◆ SOURCE DATA
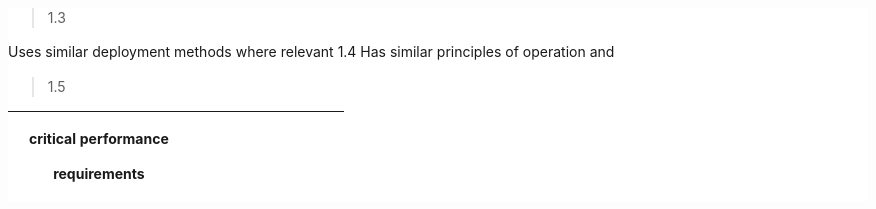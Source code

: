 <td></td>
<td></td>
<td></td>
<td></td>
<td></td>
<td></td>
<td></td>
<td></td>
<td><blockquote>
<p>1.3</p>
</blockquote></td>
<td></td>
</tr>
<tr class="even">
<td></td>
<td>Uses similar deployment methods where relevant</td>
<td></td>
<td></td>
<td></td>
<td></td>
<td></td>
<td></td>
<td></td>
<td></td>
<td>1.4</td>
<td></td>
</tr>
<tr class="odd">
<td></td>
<td>Has similar principles of operation and</td>
<td></td>
<td></td>
<td></td>
<td></td>
<td></td>
<td></td>
<td></td>
<td></td>
<td><blockquote>
<p>1.5</p>
</blockquote></td>
<td></td>
</tr>
</tbody>
</table>

<table>
<thead>
<tr class="header">
<th></th>
<th><p>critical performance</p>
<p>requirements</p></th>
<th></th>
<th></th>
<th></th>
<th></th>
<th></th>
<th></th>
<th></th>
<th></th>
<th></th>
<th></th>
<th></th>
<th></th>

◆ EXERCISE DIRECTIONS
All of the records above are to be copied exactly, minus the pictures.

◆ PROBLEM SOLUTION
Source code

: <td></td>
<td></td>
<td></td>
<td></td>
<td></td>
<td></td>
<td></td>
<td></td>
<td><blockquote>
<p>1.3</p>
</blockquote></td>
<td></td>
</tr>
<tr class="even">
<td></td>
<td>Uses similar deployment methods where relevant</td>
<td></td>
<td></td>
<td></td>
<td></td>
<td></td>
<td></td>
<td></td>
<td></td>
<td>1.4</td>
<td></td>
</tr>
<tr class="odd">
<td></td>
<td>Has similar principles of operation and</td>
<td></td>
<td></td>
<td></td>
<td></td>
<td></td>
<td></td>
<td></td>
<td></td>
<td><blockquote>
<p>1.5</p>
</blockquote></td>
<td></td>
</tr>
</tbody>
</table>

<table>
<thead>
<tr class="header">
<th></th>
<th><p>critical performance</p>
<p>requirements</p></th>
<th></th>
<th></th>
<th></th>
<th></th>
<th></th>
<th></th>
<th></th>
<th></th>
<th></th>
<th></th>
<th></th>
<th></th>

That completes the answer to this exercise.